Rober Lustig

Dr. Robert Lustig: UCSF’s Sugar Crusader

Wednesday, January 30, 2013

UCSF physician Dr. Robert Lustig’s book Fat Chance: Beating the Odds Against Sugar, Processed Food, Obesity, and Disease could not have been published at a more appropriate time, just as the honeymoon phase of our New Year resolutions fade.  If anything, Dr. Lustig’s book acts as shock therapy, stimulating a reconceptualization of what it means to get healthy, urging us to hold tightly onto our goals and re-evaluate our role as consumers ... of  sugar.              

It is no surprise that Dr. Lustig’s name rings a bell. You may be one of the 3,192,165  viewers (the total as of this week) who watched his 2009 viral YouTube mini-series Sugar: The Bitter Truth. Dr. Lustig, Professor of Pediatrics in the Division of Endocrinology at UCSF and Director of the Weight Assessment for Teen and Child Health (WATCH) Program, is nationally recognized in the field of pediatric neuroendocrinology and a leading expert on childhood obesity. He is a sugar crusader at heart.

In his recent book, Fat Chance, Lustig puts forth his nuanced argument with fervor, uniquely weaving together biochemistry and policy, demonstrating the contradictions inherent in our current food-health landscape. This is not your typical scientific diatribe, but rather a palatable and persuasive compilation, a fresh meta-analysis, if you will, with a sharp bite. The book, he explains, took him “nine months of every spare moment while still performing my job.”

Fat Chance begins with a memorable clinical experience: a young child of 6, wider than he is tall, as Lustig tells the story, comes in with his mother. Lustig respectfully interrogates the mother, asking not what the child eats but rather what the child drinks. The response is simple: orange juice.

Lustig questions the absurdity of this situation, wondering why the government program Women, Infants and Children (WIC) perpetuates the problem and allows such sugar-laden beverages to be consumed pervasively by poor families. As he writes, “One kid, one mother, one question — my life was changed and the need for this book was born. ... There is real science behind our worldwide obesity catastrophe.”

In the opening pages, it becomes clear that Lustig’s mission is not to demonize obesity as the central cause of chronic metabolic disease, but rather to single out obesity as the marker of chronic metabolic syndrome (with its accompanying diseases, such as Type II diabetes, blood disorders, hypertension and cardiovascular disease).

The argument he lays forth extends beyond the detrimental biological effects of consuming cookies, candy and cake.  Lustig is interested in identifying how hidden sugars find their way into our diet and how our sugar consumption as a society has dramatically contributed to deteriorating health in the population at large, not just among those who are classically obese.

Now that such chronic diseases have begun to affect the non-obese, as Lustig asserts, this has become a problem worthy of intense scrutiny. In his final pages, he offers two broad mechanisms of change: the personal solution (e.g. changing personal values) and the public health solution. To reconstruct America’s health, however, we need an overhaul in the form of a new regulatory framework.     
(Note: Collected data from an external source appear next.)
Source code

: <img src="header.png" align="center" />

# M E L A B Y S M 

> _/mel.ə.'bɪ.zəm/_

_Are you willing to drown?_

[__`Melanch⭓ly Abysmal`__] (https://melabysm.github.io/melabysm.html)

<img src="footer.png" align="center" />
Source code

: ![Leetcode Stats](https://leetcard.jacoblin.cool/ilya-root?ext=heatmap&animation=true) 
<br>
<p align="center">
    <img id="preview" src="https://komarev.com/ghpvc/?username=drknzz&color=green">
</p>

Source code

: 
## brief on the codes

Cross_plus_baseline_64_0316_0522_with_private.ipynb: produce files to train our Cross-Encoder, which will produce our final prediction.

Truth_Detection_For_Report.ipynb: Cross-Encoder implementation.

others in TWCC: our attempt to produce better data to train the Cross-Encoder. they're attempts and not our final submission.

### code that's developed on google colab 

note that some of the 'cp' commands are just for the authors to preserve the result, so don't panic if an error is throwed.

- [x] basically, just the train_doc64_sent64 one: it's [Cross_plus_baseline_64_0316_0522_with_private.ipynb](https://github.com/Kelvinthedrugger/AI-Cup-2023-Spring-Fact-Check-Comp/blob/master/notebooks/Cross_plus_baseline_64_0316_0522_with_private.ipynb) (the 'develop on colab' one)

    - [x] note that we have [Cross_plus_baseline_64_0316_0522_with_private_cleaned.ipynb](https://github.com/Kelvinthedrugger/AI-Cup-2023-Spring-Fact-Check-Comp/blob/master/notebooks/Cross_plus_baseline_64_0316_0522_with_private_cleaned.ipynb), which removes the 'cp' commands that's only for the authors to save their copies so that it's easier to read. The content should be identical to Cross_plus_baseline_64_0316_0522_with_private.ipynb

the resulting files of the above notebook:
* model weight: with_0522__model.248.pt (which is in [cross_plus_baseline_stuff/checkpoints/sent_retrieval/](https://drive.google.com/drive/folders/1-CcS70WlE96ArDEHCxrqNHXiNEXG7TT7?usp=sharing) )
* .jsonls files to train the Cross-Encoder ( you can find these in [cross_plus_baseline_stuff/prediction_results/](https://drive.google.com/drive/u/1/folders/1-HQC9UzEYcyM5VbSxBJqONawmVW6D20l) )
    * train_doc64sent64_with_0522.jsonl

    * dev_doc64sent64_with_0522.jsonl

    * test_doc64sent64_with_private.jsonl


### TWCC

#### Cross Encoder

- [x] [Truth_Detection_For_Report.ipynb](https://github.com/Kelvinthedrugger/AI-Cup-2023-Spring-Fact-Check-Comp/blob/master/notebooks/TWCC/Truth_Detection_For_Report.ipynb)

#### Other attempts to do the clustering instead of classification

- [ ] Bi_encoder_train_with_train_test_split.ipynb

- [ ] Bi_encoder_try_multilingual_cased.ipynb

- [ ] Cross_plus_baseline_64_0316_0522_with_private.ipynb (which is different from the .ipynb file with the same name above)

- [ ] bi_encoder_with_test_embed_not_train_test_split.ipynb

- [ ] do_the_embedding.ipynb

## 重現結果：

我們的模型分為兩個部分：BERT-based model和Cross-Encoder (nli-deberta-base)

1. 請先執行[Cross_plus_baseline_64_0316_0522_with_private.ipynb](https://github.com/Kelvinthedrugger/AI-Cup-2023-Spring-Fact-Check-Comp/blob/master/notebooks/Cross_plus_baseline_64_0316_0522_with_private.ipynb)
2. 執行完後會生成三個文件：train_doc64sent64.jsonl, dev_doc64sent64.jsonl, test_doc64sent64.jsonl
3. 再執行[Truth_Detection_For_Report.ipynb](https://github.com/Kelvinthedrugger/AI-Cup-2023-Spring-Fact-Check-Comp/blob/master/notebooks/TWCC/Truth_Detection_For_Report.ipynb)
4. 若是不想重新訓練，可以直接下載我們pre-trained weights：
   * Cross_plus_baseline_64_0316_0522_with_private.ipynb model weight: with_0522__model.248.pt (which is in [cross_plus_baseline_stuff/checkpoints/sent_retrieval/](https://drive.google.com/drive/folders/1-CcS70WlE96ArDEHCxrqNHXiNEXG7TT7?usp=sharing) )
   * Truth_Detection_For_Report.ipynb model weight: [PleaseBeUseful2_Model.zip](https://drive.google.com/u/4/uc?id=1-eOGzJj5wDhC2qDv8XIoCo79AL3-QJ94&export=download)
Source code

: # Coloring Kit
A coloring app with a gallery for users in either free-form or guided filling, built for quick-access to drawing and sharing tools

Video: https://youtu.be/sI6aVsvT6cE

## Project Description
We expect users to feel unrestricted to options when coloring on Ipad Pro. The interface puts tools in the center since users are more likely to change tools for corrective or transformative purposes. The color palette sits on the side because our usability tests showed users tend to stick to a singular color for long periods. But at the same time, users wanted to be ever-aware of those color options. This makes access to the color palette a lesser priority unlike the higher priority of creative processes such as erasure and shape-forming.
Lustig challenges the dogma surrounding the issue of obesity. “But of course, you take your chances. Look at Galileo. Look at Harvey. Look at Krebs.  Now I don't put myself in those shoes, but it was clear to me that the obesity pandemic was being made worse by adherence to the dogma ‘A calorie is a calorie,’ which derived from a misguided interpretation of the First Law of Thermodynamics. Once you accept that ‘A calorie is not a calorie,’ and that obesity is about energy deposition rather than energy balance, then all the science falls into place,” he explains.  

Lustig concludes that not all calories are created equal and that they are metabolized in unique ways — with the calories from sugars such as fructose having particularly harmful consequences; this controversial conclusion has mixed academic support.

He is currently on partial sabbatical from UCSF to study health policy at UC Hastings College of the Law. “I am now armed with legal strategies which will help turn this medical knowledge into policy changes,” he says. “The faculty at UC Hastings have been very supportive of this effort, and I am hopeful that with their help, I will be able to bring about a sea change in how we prevent and treat obesity and metabolic syndrome medically, how costs get covered financially and how the food industry operates politically.”